═════ DATASET EXCERPTS ═════

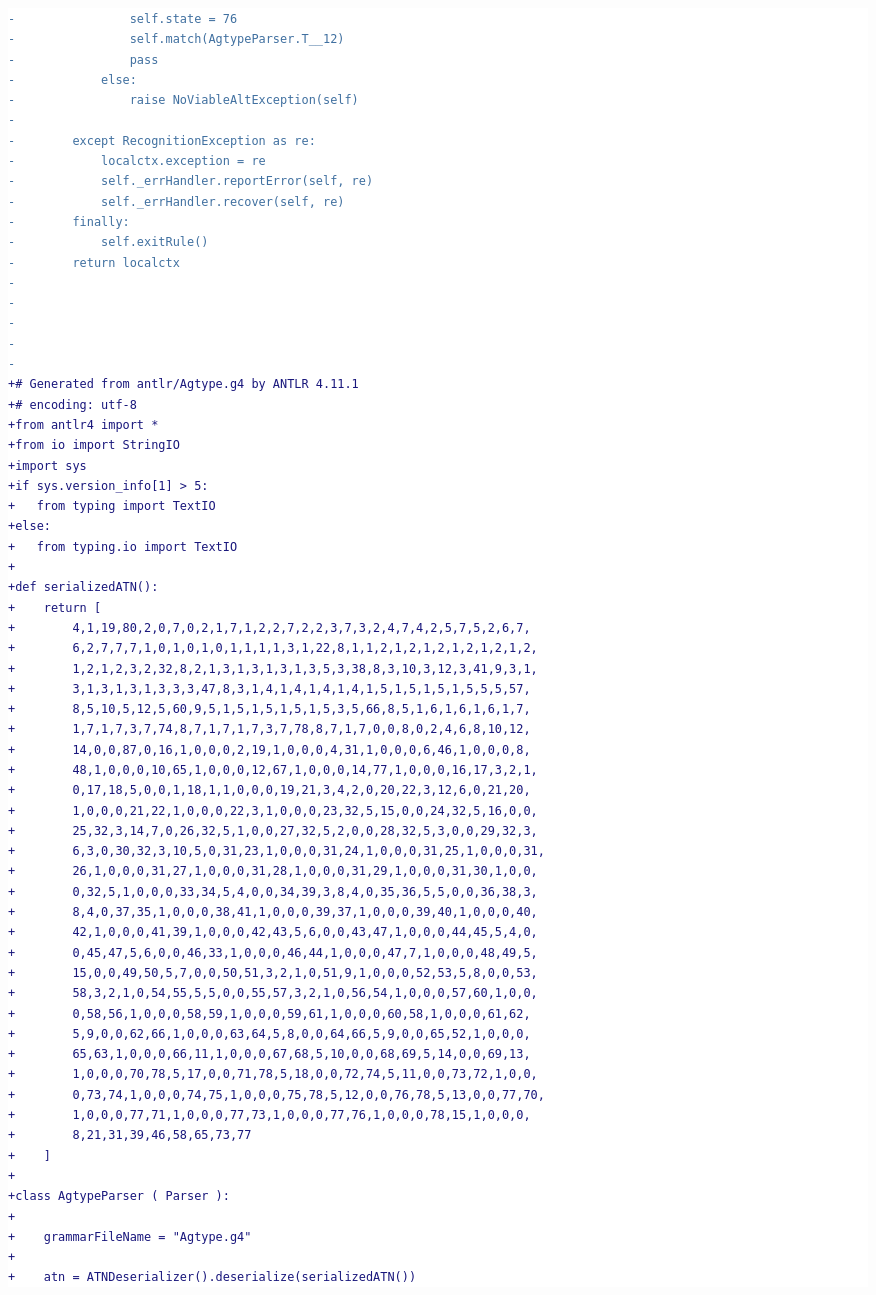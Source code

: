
 ```diff
-                self.state = 76
-                self.match(AgtypeParser.T__12)
-                pass
-            else:
-                raise NoViableAltException(self)
-
-        except RecognitionException as re:
-            localctx.exception = re
-            self._errHandler.reportError(self, re)
-            self._errHandler.recover(self, re)
-        finally:
-            self.exitRule()
-        return localctx
-
-
-
-
-
+# Generated from antlr/Agtype.g4 by ANTLR 4.11.1
+# encoding: utf-8
+from antlr4 import *
+from io import StringIO
+import sys
+if sys.version_info[1] > 5:
+	from typing import TextIO
+else:
+	from typing.io import TextIO
+
+def serializedATN():
+    return [
+        4,1,19,80,2,0,7,0,2,1,7,1,2,2,7,2,2,3,7,3,2,4,7,4,2,5,7,5,2,6,7,
+        6,2,7,7,7,1,0,1,0,1,0,1,1,1,1,3,1,22,8,1,1,2,1,2,1,2,1,2,1,2,1,2,
+        1,2,1,2,3,2,32,8,2,1,3,1,3,1,3,1,3,5,3,38,8,3,10,3,12,3,41,9,3,1,
+        3,1,3,1,3,1,3,3,3,47,8,3,1,4,1,4,1,4,1,4,1,5,1,5,1,5,1,5,5,5,57,
+        8,5,10,5,12,5,60,9,5,1,5,1,5,1,5,1,5,3,5,66,8,5,1,6,1,6,1,6,1,7,
+        1,7,1,7,3,7,74,8,7,1,7,1,7,3,7,78,8,7,1,7,0,0,8,0,2,4,6,8,10,12,
+        14,0,0,87,0,16,1,0,0,0,2,19,1,0,0,0,4,31,1,0,0,0,6,46,1,0,0,0,8,
+        48,1,0,0,0,10,65,1,0,0,0,12,67,1,0,0,0,14,77,1,0,0,0,16,17,3,2,1,
+        0,17,18,5,0,0,1,18,1,1,0,0,0,19,21,3,4,2,0,20,22,3,12,6,0,21,20,
+        1,0,0,0,21,22,1,0,0,0,22,3,1,0,0,0,23,32,5,15,0,0,24,32,5,16,0,0,
+        25,32,3,14,7,0,26,32,5,1,0,0,27,32,5,2,0,0,28,32,5,3,0,0,29,32,3,
+        6,3,0,30,32,3,10,5,0,31,23,1,0,0,0,31,24,1,0,0,0,31,25,1,0,0,0,31,
+        26,1,0,0,0,31,27,1,0,0,0,31,28,1,0,0,0,31,29,1,0,0,0,31,30,1,0,0,
+        0,32,5,1,0,0,0,33,34,5,4,0,0,34,39,3,8,4,0,35,36,5,5,0,0,36,38,3,
+        8,4,0,37,35,1,0,0,0,38,41,1,0,0,0,39,37,1,0,0,0,39,40,1,0,0,0,40,
+        42,1,0,0,0,41,39,1,0,0,0,42,43,5,6,0,0,43,47,1,0,0,0,44,45,5,4,0,
+        0,45,47,5,6,0,0,46,33,1,0,0,0,46,44,1,0,0,0,47,7,1,0,0,0,48,49,5,
+        15,0,0,49,50,5,7,0,0,50,51,3,2,1,0,51,9,1,0,0,0,52,53,5,8,0,0,53,
+        58,3,2,1,0,54,55,5,5,0,0,55,57,3,2,1,0,56,54,1,0,0,0,57,60,1,0,0,
+        0,58,56,1,0,0,0,58,59,1,0,0,0,59,61,1,0,0,0,60,58,1,0,0,0,61,62,
+        5,9,0,0,62,66,1,0,0,0,63,64,5,8,0,0,64,66,5,9,0,0,65,52,1,0,0,0,
+        65,63,1,0,0,0,66,11,1,0,0,0,67,68,5,10,0,0,68,69,5,14,0,0,69,13,
+        1,0,0,0,70,78,5,17,0,0,71,78,5,18,0,0,72,74,5,11,0,0,73,72,1,0,0,
+        0,73,74,1,0,0,0,74,75,1,0,0,0,75,78,5,12,0,0,76,78,5,13,0,0,77,70,
+        1,0,0,0,77,71,1,0,0,0,77,73,1,0,0,0,77,76,1,0,0,0,78,15,1,0,0,0,
+        8,21,31,39,46,58,65,73,77
+    ]
+
+class AgtypeParser ( Parser ):
+
+    grammarFileName = "Agtype.g4"
+
+    atn = ATNDeserializer().deserialize(serializedATN())
```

═════

:: REQUIREMENT ::
Retype all the records shown above, character for character. Omit every picture.

:: WRITTEN RESPONSE ::
Source code

:
 ```diff
-                self.state = 76
-                self.match(AgtypeParser.T__12)
-                pass
-            else:
-                raise NoViableAltException(self)
-
-        except RecognitionException as re:
-            localctx.exception = re
-            self._errHandler.reportError(self, re)
-            self._errHandler.recover(self, re)
-        finally:
-            self.exitRule()
-        return localctx
-
-
-
-
-
+# Generated from antlr/Agtype.g4 by ANTLR 4.11.1
+# encoding: utf-8
+from antlr4 import *
+from io import StringIO
+import sys
+if sys.version_info[1] > 5:
+	from typing import TextIO
+else:
+	from typing.io import TextIO
+
+def serializedATN():
+    return [
+        4,1,19,80,2,0,7,0,2,1,7,1,2,2,7,2,2,3,7,3,2,4,7,4,2,5,7,5,2,6,7,
+        6,2,7,7,7,1,0,1,0,1,0,1,1,1,1,3,1,22,8,1,1,2,1,2,1,2,1,2,1,2,1,2,
+        1,2,1,2,3,2,32,8,2,1,3,1,3,1,3,1,3,5,3,38,8,3,10,3,12,3,41,9,3,1,
+        3,1,3,1,3,1,3,3,3,47,8,3,1,4,1,4,1,4,1,4,1,5,1,5,1,5,1,5,5,5,57,
+        8,5,10,5,12,5,60,9,5,1,5,1,5,1,5,1,5,3,5,66,8,5,1,6,1,6,1,6,1,7,
+        1,7,1,7,3,7,74,8,7,1,7,1,7,3,7,78,8,7,1,7,0,0,8,0,2,4,6,8,10,12,
+        14,0,0,87,0,16,1,0,0,0,2,19,1,0,0,0,4,31,1,0,0,0,6,46,1,0,0,0,8,
+        48,1,0,0,0,10,65,1,0,0,0,12,67,1,0,0,0,14,77,1,0,0,0,16,17,3,2,1,
+        0,17,18,5,0,0,1,18,1,1,0,0,0,19,21,3,4,2,0,20,22,3,12,6,0,21,20,
+        1,0,0,0,21,22,1,0,0,0,22,3,1,0,0,0,23,32,5,15,0,0,24,32,5,16,0,0,
+        25,32,3,14,7,0,26,32,5,1,0,0,27,32,5,2,0,0,28,32,5,3,0,0,29,32,3,
+        6,3,0,30,32,3,10,5,0,31,23,1,0,0,0,31,24,1,0,0,0,31,25,1,0,0,0,31,
+        26,1,0,0,0,31,27,1,0,0,0,31,28,1,0,0,0,31,29,1,0,0,0,31,30,1,0,0,
+        0,32,5,1,0,0,0,33,34,5,4,0,0,34,39,3,8,4,0,35,36,5,5,0,0,36,38,3,
+        8,4,0,37,35,1,0,0,0,38,41,1,0,0,0,39,37,1,0,0,0,39,40,1,0,0,0,40,
+        42,1,0,0,0,41,39,1,0,0,0,42,43,5,6,0,0,43,47,1,0,0,0,44,45,5,4,0,
+        0,45,47,5,6,0,0,46,33,1,0,0,0,46,44,1,0,0,0,47,7,1,0,0,0,48,49,5,
+        15,0,0,49,50,5,7,0,0,50,51,3,2,1,0,51,9,1,0,0,0,52,53,5,8,0,0,53,
+        58,3,2,1,0,54,55,5,5,0,0,55,57,3,2,1,0,56,54,1,0,0,0,57,60,1,0,0,
+        0,58,56,1,0,0,0,58,59,1,0,0,0,59,61,1,0,0,0,60,58,1,0,0,0,61,62,
+        5,9,0,0,62,66,1,0,0,0,63,64,5,8,0,0,64,66,5,9,0,0,65,52,1,0,0,0,
+        65,63,1,0,0,0,66,11,1,0,0,0,67,68,5,10,0,0,68,69,5,14,0,0,69,13,
+        1,0,0,0,70,78,5,17,0,0,71,78,5,18,0,0,72,74,5,11,0,0,73,72,1,0,0,
+        0,73,74,1,0,0,0,74,75,1,0,0,0,75,78,5,12,0,0,76,78,5,13,0,0,77,70,
+        1,0,0,0,77,71,1,0,0,0,77,73,1,0,0,0,77,76,1,0,0,0,78,15,1,0,0,0,
+        8,21,31,39,46,58,65,73,77
+    ]
+
+class AgtypeParser ( Parser ):
+
+    grammarFileName = "Agtype.g4"
+
+    atn = ATNDeserializer().deserialize(serializedATN())
```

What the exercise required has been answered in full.